What Can You Legally Use As a Student?

As a student, you may copy:

  • materials for which you have the copyright holder's permission, either through a Creative Commons license or through written or spoken permission
  • materials found in the public domain
  • within the Fair Use exceptions in the Copyright Law

Fair Use allows you to make copies for yourself for the purposes of education, private study, research, review, criticism, parody, satire, or news reporting. Under Fair Use, you can copy and communicate in paper or digital format up to 10% of the work. For example: 

  • one chapter from a book
  • one article from a journal issue
  • one article or page from a newspaper issue
  • one entry from a reference work (e.g. encyclopedia, dictionary)

Additionally, section § 110 of the Copyright Law allows you to perform or display a lawfully made copy of a work (videos, images, texts, songs, etc.) in the course of face-to-face teaching activities, or digital transmission of such works through online courses, when they are using the work for instructional purposes at a non-profit educational institution. An important point to remember is that these copyright exceptions only cover the performance or display of a work. If you need to copy the work (i.e. reproduce the work) you must obtain copyright permission. Columbia University Libraries provide a guide on how to contact and request permission from a copyright owner to use a copyrighted work. 
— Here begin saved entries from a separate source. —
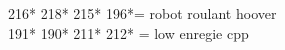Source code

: 	216* 218* 215* 196*= robot roulant hoover \\
	
	191* 190* 211* 212* = low enregie cpp\\
%
%	
%	
%
%	
%
%
%
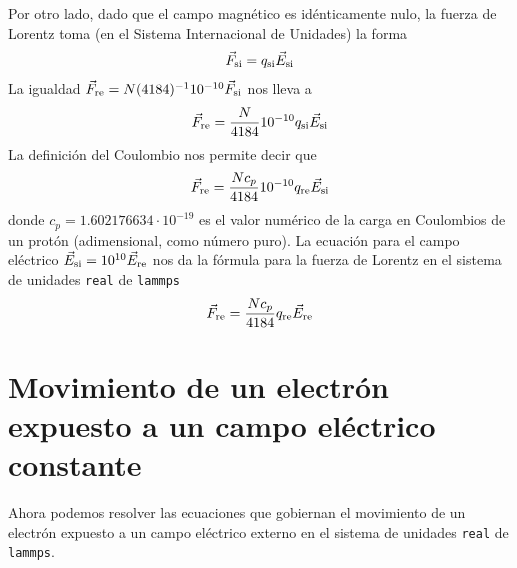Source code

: \documentclass{article}
\newcommand{\internationalUnitSystem}{\textnormal{si}}
\newcommand{\realUnitSystem}{\textnormal{re}}
\begin{document}
  Por otro lado, dado que el campo magnético es idénticamente nulo, la fuerza de Lorentz toma (en el Sistema Internacional de Unidades) la forma
  \begin{align}
    \vec{F}_{\internationalUnitSystem}
    =
    q_{\internationalUnitSystem} \vec{E}_{\internationalUnitSystem}
  \end{align}
  La igualdad \(\vec{F}_{\realUnitSystem} = N (4184)^{-1} 10^{- 10} \vec{F}_{\internationalUnitSystem}\) nos lleva a
  \begin{align}
    \vec{F}_{\realUnitSystem}
    =
    \frac{N}{4184} 10^{- 10}
    q_{\internationalUnitSystem} \vec{E}_{\internationalUnitSystem}
  \end{align} 
  La definición del Coulombio nos permite decir que
  \begin{align}
    \vec{F}_{\realUnitSystem}
    =
    \frac{N c_p}{4184} 10^{- 10}
    q_{\realUnitSystem} \vec{E}_{\internationalUnitSystem}
  \end{align}
  donde \(c_p = 1.602 176 634 \cdot 10^{- 19}\) es el valor numérico de la carga en Coulombios de un protón (adimensional, como número puro).
  La ecuación para el campo eléctrico \(\vec{E}_{\internationalUnitSystem} = 10^{10} \vec{E}_{\realUnitSystem}\) nos da la fórmula para la fuerza de Lorentz en el sistema de unidades \texttt{real} de \texttt{lammps}
  \begin{align}
    \vec{F}_{\realUnitSystem}
    =
    \frac{N c_p}{4184}
    q_{\realUnitSystem} \vec{E}_{\realUnitSystem}
  \end{align}

  \section{Movimiento de un electrón expuesto a un campo eléctrico constante}
  Ahora podemos resolver las ecuaciones que gobiernan el movimiento de un electrón expuesto a un campo eléctrico externo en el sistema de unidades \texttt{real} de \texttt{lammps}.
\end{document}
All works copied must be legally obtained.

Here are some specific examples of how you can use copyright protected materials:

  • You can include copyrighted materials in your assignments and presentations, provided you are including the work for research, private study, education, parody, satire, criticism, review and news reporting purposes, and acknowledge the author and source of the material. Follow the Guide to Citation Styles to properly cite the copyrighted materials included in your work.
  • You can play a video/DVD (legal copy only) or project a streamed video in class.
  • You can link to an online video in your presentation.
  • You can display a work that is not your own for a presentation or discussion in class.
  • You can make copies of work that is not your own for a presentation or discussion in class, but the handouts can only be given to students in your class.
  • You can perform a play on the premises of the institution under the following conditions:
    • it must be for educational or training purposes,
    • it must not be for profit,
    • it must take place before an audience consisting primarily of students of the educational institution, persons acting under its authority, or a person who is directly responsible for setting a curriculum for the educational institution, and
    • it must not involve a 'motive of gain'.

An example is the performance of a play in a drama class.

  • You can record your instructor’s lecture to watch later with your instructor's prior permission. Instructors are the copyright owners of their lecture notes, PowerPoint presentations and exams, and thus control what can be done with their course materials.

Here are some examples of what you cannot do:

  • Requesting the Library to copy more than two chapters or 10% of a copyright protected work (books, journal issues, etc.) for you.
  • Requesting via ILL for more than one article per issue without requesting copyright permission.
  • Posting of copyright protected works to a publicly accessible website.
  • Copying multiple short excerpts from the same copyright protected work.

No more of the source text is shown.